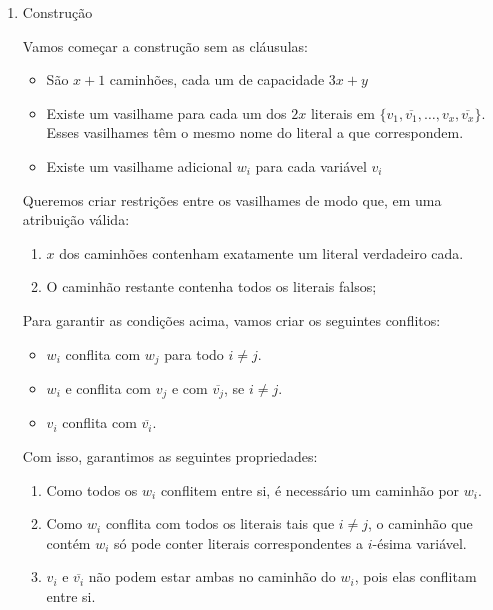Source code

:\documentclass[11pt]{article}
\begin{document}
\begin{enumerate}
\item Construção
\label{sec-5-3-2-1}

Vamos começar a construção sem as cláusulas:

\begin{itemize}
\item São $x+1$ caminhões, cada um de capacidade $3x+y$

\item Existe um vasilhame para cada um dos $2x$ literais em $\{v_1,
  \overline{v_1}, \ldots, v_x, \overline{v_x}\}$. Esses vasilhames têm o
mesmo nome do literal a que correspondem.

\item Existe um vasilhame adicional $w_i$ para cada variável $v_i$
\end{itemize}

Queremos criar restrições entre os vasilhames de modo que, em uma
atribuição válida:

\begin{enumerate}
\item $x$ dos caminhões contenham exatamente um literal verdadeiro cada.
\item O caminhão restante contenha todos os literais falsos;
\end{enumerate}

Para garantir as condições acima, vamos criar os seguintes conflitos:
\begin{itemize}
\item $w_i$ conflita com $w_j$ para todo $i \neq j$.
\item $w_i$ e conflita com $v_j$ e com $\overline{v_j}$, se $i \neq j$.
\item $v_i$ conflita com $\overline{v_i}$.
\end{itemize}

Com isso, garantimos as seguintes propriedades:

\begin{enumerate}[($P_1$)]
\item Como todos os $w_i$ conflitem entre si, é necessário um
caminhão por $w_i$.

\item Como $w_i$ conflita com todos os literais tais que
$i \neq j$, o caminhão que contém $w_i$ só pode conter literais
correspondentes a $i$-ésima variável.

\item $v_i$ e $\overline{v_i}$ não
podem estar ambas no caminhão do $w_i$, pois elas conflitam entre si.
\end{enumerate}


\end{enumerate}
\end{document}

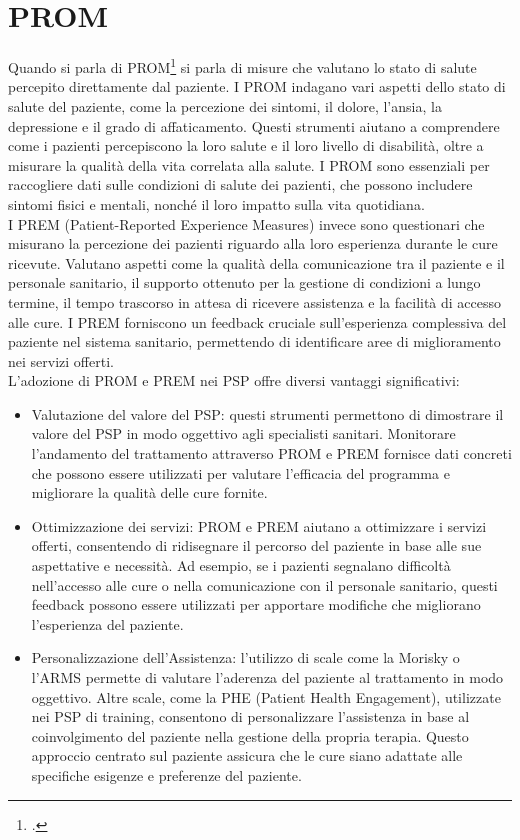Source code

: \section{PROM}
Quando si parla di PROM\footcite{site:utilizzo-prom-prem} si parla di misure che valutano lo stato di salute percepito direttamente dal paziente. I PROM indagano vari aspetti dello stato di salute del paziente, come la percezione dei sintomi, il dolore, l'ansia, la depressione e il grado di affaticamento. Questi strumenti aiutano a comprendere come i pazienti percepiscono la loro salute e il loro livello di disabilità, oltre a misurare la qualità della vita correlata alla salute. I PROM sono essenziali per raccogliere dati sulle condizioni di salute dei pazienti, che possono includere sintomi fisici e mentali, nonché il loro impatto sulla vita quotidiana.\\
I PREM (Patient-Reported Experience Measures) invece sono questionari che misurano la percezione dei pazienti riguardo alla loro esperienza durante le cure ricevute. Valutano aspetti come la qualità della comunicazione tra il paziente e il personale sanitario, il supporto ottenuto per la gestione di condizioni a lungo termine, il tempo trascorso in attesa di ricevere assistenza e la facilità di accesso alle cure. I PREM forniscono un feedback cruciale sull'esperienza complessiva del paziente nel sistema sanitario, permettendo di identificare aree di miglioramento nei servizi offerti.\\
L'adozione di PROM e PREM nei PSP offre diversi vantaggi significativi:
\begin{itemize}
    \item Valutazione del valore del PSP: questi strumenti permettono di dimostrare il valore del PSP in modo oggettivo agli specialisti sanitari. Monitorare l'andamento del trattamento attraverso PROM e PREM fornisce dati concreti che possono essere utilizzati per valutare l'efficacia del programma e migliorare la qualità delle cure fornite.
    \item Ottimizzazione dei servizi: PROM e PREM aiutano a ottimizzare i servizi offerti, consentendo di ridisegnare il percorso del paziente in base alle sue aspettative e necessità. Ad esempio, se i pazienti segnalano difficoltà nell'accesso alle cure o nella comunicazione con il personale sanitario, questi feedback possono essere utilizzati per apportare modifiche che migliorano l'esperienza del paziente.
    \item Personalizzazione dell'Assistenza: l'utilizzo di scale come la Morisky o l'ARMS permette di valutare l'aderenza del paziente al trattamento in modo oggettivo. Altre scale, come la PHE (Patient Health Engagement), utilizzate nei PSP di training, consentono di personalizzare l'assistenza in base al coinvolgimento del paziente nella gestione della propria terapia. Questo approccio centrato sul paziente assicura che le cure siano adattate alle specifiche esigenze e preferenze del paziente.
\end{itemize}


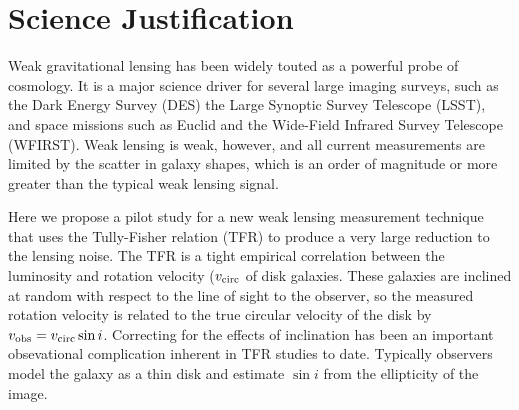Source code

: \documentclass[12pt]{article}
\begin{document}
\section{Science Justification}
 Weak gravitational lensing has been widely touted as a powerful probe of cosmology. It is a major science driver for several large imaging surveys, such as the Dark Energy Survey (DES) the Large Synoptic Survey Telescope (LSST), and space missions such as Euclid and the Wide-Field Infrared Survey Telescope (WFIRST). Weak lensing is weak, however, and all current measurements are limited by the scatter in galaxy shapes, which is an order of magnitude or more greater than the typical weak lensing signal. 

Here we propose a pilot study for a new weak lensing measurement technique that uses the Tully-Fisher relation (TFR) to produce a very large reduction to the lensing noise. The TFR is a tight empirical correlation between the luminosity and rotation velocity ($v_{\rm circ}$ of disk galaxies. These galaxies are inclined at random with respect to the line of sight to the observer, so the measured rotation velocity is related to the true circular velocity of the disk by $v_{\rm obs} = v_{\rm circ} \sin i$. Correcting for the effects of inclination has been an important obsevational complication inherent in TFR studies to date. Typically observers model the galaxy as a thin disk and estimate $\sin i$ from the ellipticity of the image.
\end{document}
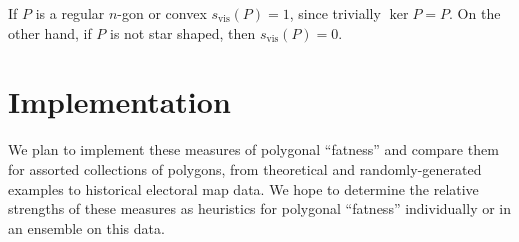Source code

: \documentclass{article}
\theoremstyle{definition}
\begin{document}
If $P$ is a regular $n$-gon or convex $s_{\textrm{vis}}(P) = 1$, since trivially
$\ker P = P$. On the other hand, if $P$ is not star shaped, then
$s_{\textrm{vis}}(P) = 0$.


\section{Implementation}

We plan to implement these measures of polygonal ``fatness'' and compare them
for assorted collections of polygons, from theoretical and
randomly-generated examples to historical electoral map data. We hope to
determine the relative strengths of these measures as heuristics for polygonal
``fatness'' individually or in an ensemble on this data. 
\end{document}
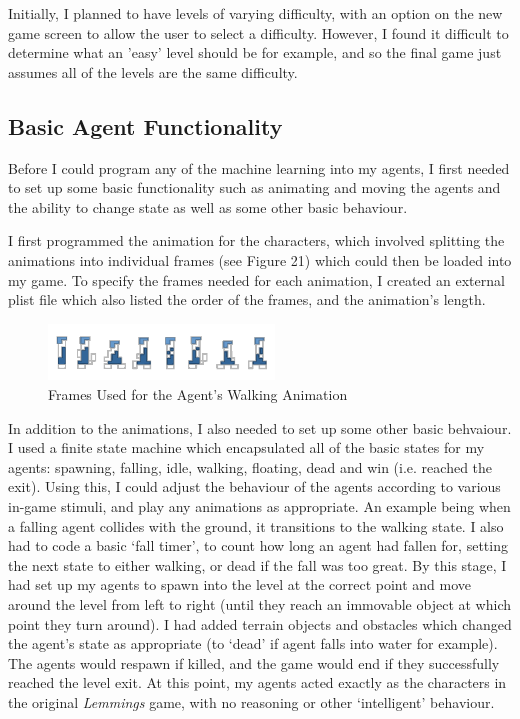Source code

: \documentclass[a4paper,oneside]{report}
\begin{document}
Initially, I planned to have levels of varying difficulty, with an option on the new game screen to allow the user to select a difficulty. However, I found it difficult to determine what an 'easy' level should be for example, and so the final game just assumes all of the levels are the same difficulty. 

\subsection{Basic Agent Functionality}

Before I could program any of the machine learning into my agents, I first needed to set up some basic functionality such as animating and moving the agents and the ability to change state as well as some other basic behaviour.

I first programmed the animation for the characters, which involved splitting the animations into individual frames (see Figure 21) which could then be loaded into my game. To specify the frames needed for each animation, I created an external plist file which also listed the order of the frames, and the animation's length. 

\begin{figure}[h!]
  \centering
    \includegraphics[width=60mm]{sources/images/Lemming_walk_anim}
    \caption{Frames Used for the Agent's Walking Animation}
\end{figure}

In addition to the animations, I also needed to set up some other basic behvaiour. I used a finite state machine which encapsulated all of the basic states for my agents: spawning, falling, idle, walking, floating, dead and win (i.e. reached the exit). Using this, I could adjust the behaviour of the agents according to various in-game stimuli, and play any animations as appropriate. An example being when a falling agent collides with the ground, it transitions to the walking state. I also had to code a basic `fall timer', to count how long an agent had fallen for, setting the next state to either walking, or dead if the fall was too great. By this stage, I had set up my agents to spawn into the level at the correct point and move around the level from left to right (until they reach an immovable object at which point they turn around). I had added terrain objects and obstacles which changed the agent's state as appropriate (to `dead' if agent falls into water for example). The agents would respawn if killed, and the game would end if they successfully reached the level exit. At this point, my agents acted exactly as the characters in the original \emph{Lemmings} game, with no reasoning or other `intelligent' behaviour.
\end{document}
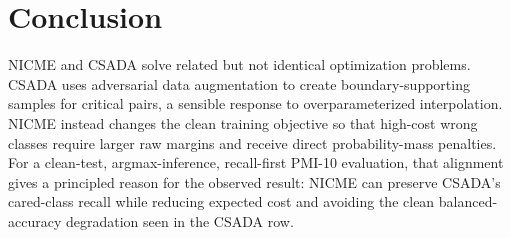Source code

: \documentclass[11pt]{article}
\theoremstyle{definition}
\theoremstyle{plain}
\theoremstyle{remark}
\begin{document}
\section{Conclusion}

NICME and CSADA solve related but not identical optimization problems.
CSADA uses adversarial data augmentation to create boundary-supporting samples for critical pairs, a sensible response to overparameterized interpolation.
NICME instead changes the clean training objective so that high-cost wrong classes require larger raw margins and receive direct probability-mass penalties.
For a clean-test, argmax-inference, recall-first PMI-10 evaluation, that alignment gives a principled reason for the observed result:
NICME can preserve CSADA's cared-class recall while reducing expected cost and avoiding the clean balanced-accuracy degradation seen in the CSADA row.
\end{document}
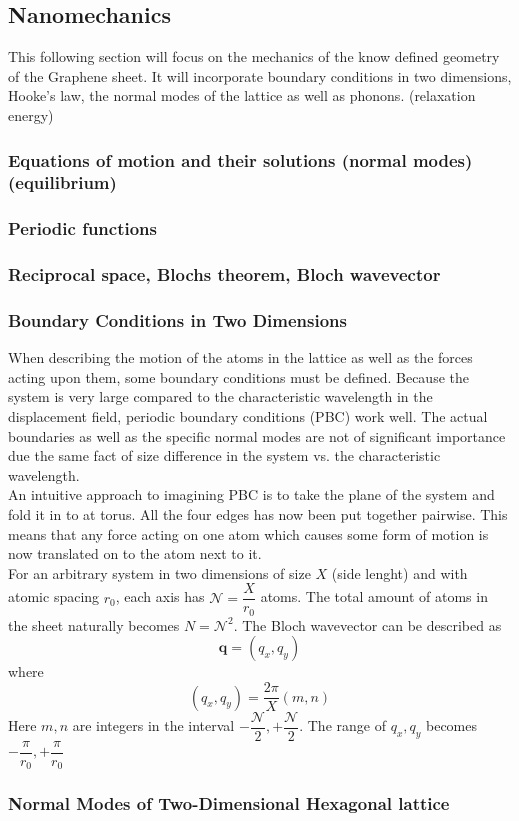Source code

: 
\subsection{Nanomechanics}
This following section will focus on the mechanics of the know defined geometry of the Graphene sheet. It will incorporate boundary conditions in two dimensions, Hooke's law, the normal modes of the lattice as well as phonons. (relaxation energy)
\subsubsection{Equations of motion and their solutions (normal modes)(equilibrium)}

\subsubsection{Periodic functions}
\subsubsection{Reciprocal space, Blochs theorem, Bloch wavevector}

\subsubsection{Boundary Conditions in Two Dimensions}

When describing the motion of the atoms in the lattice as well as the forces acting upon them, some boundary conditions must be defined. Because the system is very large compared to the characteristic wavelength in the displacement field, periodic boundary conditions (PBC) work well. The actual boundaries as well as the specific normal modes are not of significant importance due the same fact of size difference in the system vs. the characteristic wavelength. \\ 
An intuitive approach to imagining PBC is to take the plane of the system and fold it in to at torus. All the four edges has now been put together pairwise. This means that any force acting on one atom which causes some form of motion is now translated on to the atom next to it.\\
For an arbitrary system in two dimensions of size $X$ (side lenght) and with atomic spacing $r_{0}$, each axis has $\mathcal{N}=\dfrac{X}{r_{0}}$ atoms. The total amount of atoms in the sheet naturally becomes $N=\mathcal{N}^{2}$. The Bloch wavevector can be described as 
\begin{equation}
     \mathbf{q}=(q_{x},q_{y})
\end{equation}
where 
\begin{equation}
     (q_{x},q_{y})=\dfrac{2\pi}{X}(m,n)
\end{equation}
Here $m,n$ are integers in the interval $-\dfrac{\mathcal{N}}{2}, +\dfrac{\mathcal{N}}{2}$. The range of $q_{x},q_{y}$ becomes $-\dfrac{\pi}{r_{0}},+\dfrac{\pi}{r_{0}}$ 

\subsubsection{Normal Modes of Two-Dimensional Hexagonal lattice}


 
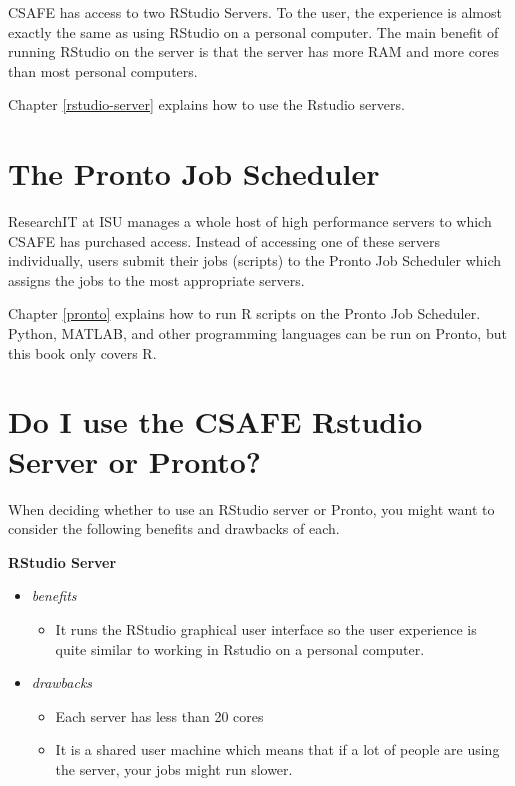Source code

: \documentclass[
]{book}
\providecommand{\tightlist}{%
  \setlength{\itemsep}{0pt}\setlength{\parskip}{0pt}}
\begin{document}
CSAFE has access to two RStudio Servers. To the user, the experience is almost exactly the same as using RStudio on a personal computer. The main benefit of running RStudio on the server is that the server has more RAM and more cores than most personal computers.

Chapter \ref{rstudio-server} explains how to use the Rstudio servers.

\hypertarget{the-pronto-job-scheduler}{%
\section{The Pronto Job Scheduler}\label{the-pronto-job-scheduler}}

ResearchIT at ISU manages a whole host of high performance servers to which CSAFE has purchased access. Instead of accessing one of these servers individually, users submit their jobs (scripts) to the Pronto Job Scheduler which assigns the jobs to the most appropriate servers.

Chapter \ref{pronto} explains how to run R scripts on the Pronto Job Scheduler. Python, MATLAB, and other programming languages can be run on Pronto, but this book only covers R.

\hypertarget{do-i-use-the-csafe-rstudio-server-or-pronto}{%
\section{Do I use the CSAFE Rstudio Server or Pronto?}\label{do-i-use-the-csafe-rstudio-server-or-pronto}}

When deciding whether to use an RStudio server or Pronto, you might want to consider the following benefits and drawbacks of each.

\textbf{RStudio Server}

\begin{itemize}
\tightlist
\item
  \emph{benefits}

  \begin{itemize}
  \tightlist
  \item
    It runs the RStudio graphical user interface so the user experience is quite similar to working in Rstudio on a personal computer.
  \end{itemize}
\item
  \emph{drawbacks}

  \begin{itemize}
  \tightlist
  \item
    Each server has less than 20 cores
  \item
    It is a shared user machine which means that if a lot of people are using the server, your jobs might run slower.
  \end{itemize}
\end{itemize}
\end{document}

☆ ☆ ☆ ☆ ☆

YOUR INSTRUCTIONS: For this exercise, return exactly the lines above from the line with "correspondentes a $i$-ésima variável." through the line with "delle cure fornite.", both included. Do not copy the pictures.

RESPONSE BELOW:
correspondentes a $i$-ésima variável.

\item $v_i$ e $\overline{v_i}$ não
podem estar ambas no caminhão do $w_i$, pois elas conflitam entre si.
\end{enumerate}


\end{enumerate}
\end{document}

Source code

: \section{PROM}
Quando si parla di PROM\footcite{site:utilizzo-prom-prem} si parla di misure che valutano lo stato di salute percepito direttamente dal paziente. I PROM indagano vari aspetti dello stato di salute del paziente, come la percezione dei sintomi, il dolore, l'ansia, la depressione e il grado di affaticamento. Questi strumenti aiutano a comprendere come i pazienti percepiscono la loro salute e il loro livello di disabilità, oltre a misurare la qualità della vita correlata alla salute. I PROM sono essenziali per raccogliere dati sulle condizioni di salute dei pazienti, che possono includere sintomi fisici e mentali, nonché il loro impatto sulla vita quotidiana.\\
I PREM (Patient-Reported Experience Measures) invece sono questionari che misurano la percezione dei pazienti riguardo alla loro esperienza durante le cure ricevute. Valutano aspetti come la qualità della comunicazione tra il paziente e il personale sanitario, il supporto ottenuto per la gestione di condizioni a lungo termine, il tempo trascorso in attesa di ricevere assistenza e la facilità di accesso alle cure. I PREM forniscono un feedback cruciale sull'esperienza complessiva del paziente nel sistema sanitario, permettendo di identificare aree di miglioramento nei servizi offerti.\\
L'adozione di PROM e PREM nei PSP offre diversi vantaggi significativi:
\begin{itemize}
    \item Valutazione del valore del PSP: questi strumenti permettono di dimostrare il valore del PSP in modo oggettivo agli specialisti sanitari. Monitorare l'andamento del trattamento attraverso PROM e PREM fornisce dati concreti che possono essere utilizzati per valutare l'efficacia del programma e migliorare la qualità delle cure fornite.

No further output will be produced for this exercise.